J'avais été certain que l'attention était ailleurs, mais les compagnons d'Astríon se turent soudain, voyant Shahíndar emmener l'assassin d'Oríon, suivi de prêt par Ōona. Ils avaient voulu éviter un esclandre de la part du jeune Kàhlar en agissant discrètement, mais c'était tout bonnement raté. Pourtant, Õona avait tout fait pour que cela soit possible, mais tous devaient le surveiller comme le lait sur le feu. Ce n'était pas leur genre de faire quelque chose dans notre dos, alors je me demandais si je n'avais pas mal interprété leur raison de partir en catimini. Étrangement, Kàhlar ne dit rien. Arslàn serra les dents, mais voyant l'air calme de Shebolleh, il n'intervint pas. Que se passait-il ? Je décidai de les suivre, ouvrant la porte à mon tour et me postant contre elle une fois celle-ci fermée. Mes pères eurent un regard neutre vers moi, et me demandèrent de m'asseoir et de garder le silence. Shahindàr relâcha sa prise sur la boucle du collier du prisonnier, et avant qu'il ne puisse s'agenouiller comme il semblait le souhaiter, il le gifla avec violence. Urío fut projeté sur le sol, sonné. Ah ! J'aurais aimé être à sa place !

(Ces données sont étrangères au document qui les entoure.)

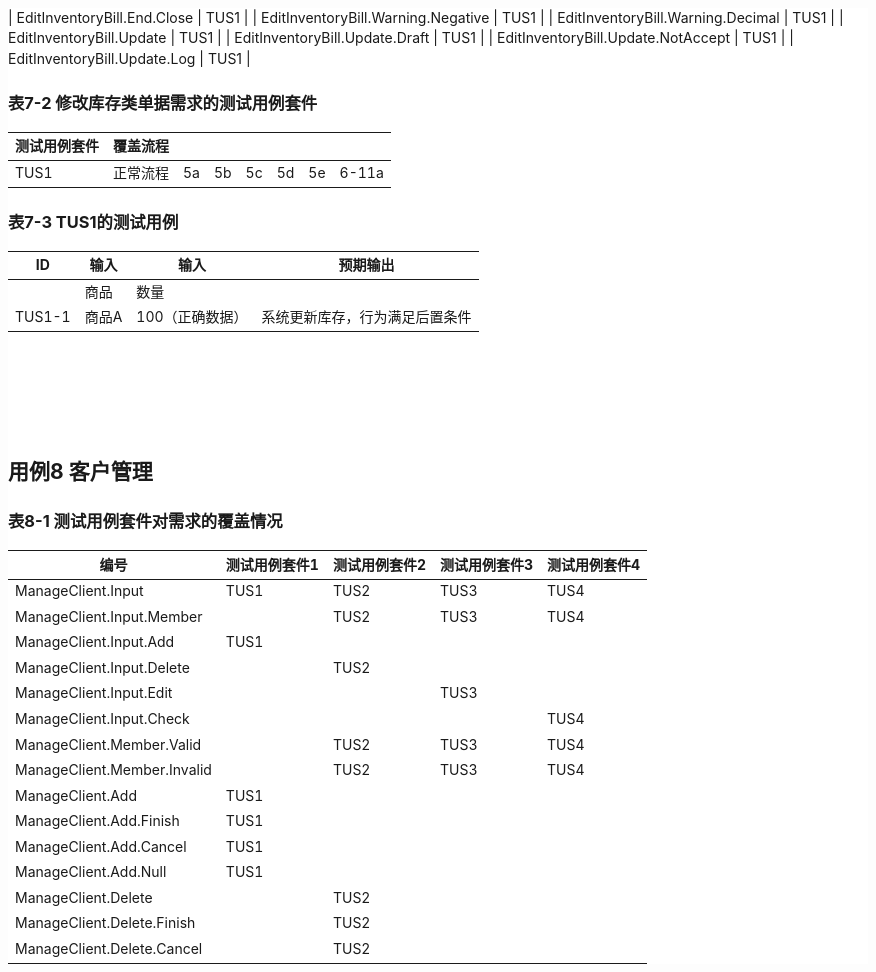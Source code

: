 | EditInventoryBill.End.Close        | TUS1    |
| EditInventoryBill.Warning.Negative | TUS1    |
| EditInventoryBill.Warning.Decimal  | TUS1    |
| EditInventoryBill.Update           | TUS1    |
| EditInventoryBill.Update.Draft     | TUS1    |
| EditInventoryBill.Update.NotAccept | TUS1    |
| EditInventoryBill.Update.Log       | TUS1    |

### 表7-2 修改库存类单据需求的测试用例套件
| 测试用例套件 | 覆盖流程 |      |      |      |      |      |       |
| ------ | ---- | ---- | ---- | ---- | ---- | ---- | ----- |
| TUS1   | 正常流程 | 5a   | 5b   | 5c   | 5d   | 5e   | 6-11a |

### 表7-3 TUS1的测试用例
| ID     | 输入   | 输入        | 预期输出            |
| ------ | ---- | --------- | --------------- |
|        | 商品   | 数量        |                 |
| TUS1-1 | 商品A  | 100（正确数据） | 系统更新库存，行为满足后置条件 |

<br/>
<br/>

<br/>
<br/>

## 用例8 客户管理

### 表8-1 测试用例套件对需求的覆盖情况
| 编号                             | 测试用例套件1 | 测试用例套件2 | 测试用例套件3 | 测试用例套件4 |
| ------------------------------ | ------- | ------- | ------- | ------- |
| ManageClient.Input             | TUS1    | TUS2    | TUS3    | TUS4    |
| ManageClient.Input.Member      |         | TUS2    | TUS3    | TUS4    |
| ManageClient.Input.Add         | TUS1    |         |         |         |
| ManageClient.Input.Delete      |         | TUS2    |         |         |
| ManageClient.Input.Edit        |         |         | TUS3    |         |
| ManageClient.Input.Check       |         |         |         | TUS4    |
| ManageClient.Member.Valid      |         | TUS2    | TUS3    | TUS4    |
| ManageClient.Member.Invalid    |         | TUS2    | TUS3    | TUS4    |
| ManageClient.Add               | TUS1    |         |         |         |
| ManageClient.Add.Finish        | TUS1    |         |         |         |
| ManageClient.Add.Cancel        | TUS1    |         |         |         |
| ManageClient.Add.Null          | TUS1    |         |         |         |
| ManageClient.Delete            |         | TUS2    |         |         |
| ManageClient.Delete.Finish     |         | TUS2    |         |         |
| ManageClient.Delete.Cancel     |         | TUS2    |         |         |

– « Espèce de connard sans cervelle, assassin d'enfant ! Savais-tu quel âge avait Oríon quand tu l'as froidement assassiné ? Quarante-deux ans ! Aux yeux des dieux, c'était encore un nouveau-né ! Il n'avait pas eu son éveil, ses pouvoirs dormaient encore ! Il ne pouvait même pas se défendre ! Il utilisait seulement son intelligence, sa pureté, pour servir le bien de cette nation ! Pourquoi crois-tu que je le faisais accompagner d'hommes ? Toi et tes hommes les avez tous tués ! Tous ! »

Shahíndar rugissait, ses yeux lançant des dagues sur cette ordure d'épine de chardon. Partout où il était passé, ce salaud avait lacéré les cœurs, infligeant des blessures qui saigneraient éternellement.

« Comment peux-tu justifier tes actes, sale vermine ?! » rugit Shahíndar, son regard consumé par une colère noire.

L'air vibrait, chargé de la fureur de mes parents et certainement de la mienne aussi. Il était impossible que personne n'ait entendu ses hurlements de l'autre côté de la cloison. L'assassin se releva doucement, s'agenouillant dans une posture humble. La nuque inclinée, le visage tourné vers le sol, il attendit de longues secondes avant de déclarer d'une voix neutre :

« Je n'ai aucune excuse ni circonstances atténuantes. J'ai pris la vie de votre fils, et cela ne mérite ni clémence ni pardon. JMes excuses n'ont probablement aucun poids, mais je vous les offre malgré tout. J'espère même que ne les acceptez pas, car elles ne vous rendront jamais ce que je vous ai pris. Je ... Ma vie est désormais entre vos mains, elle vous appartient. Faites ce que vous devez. »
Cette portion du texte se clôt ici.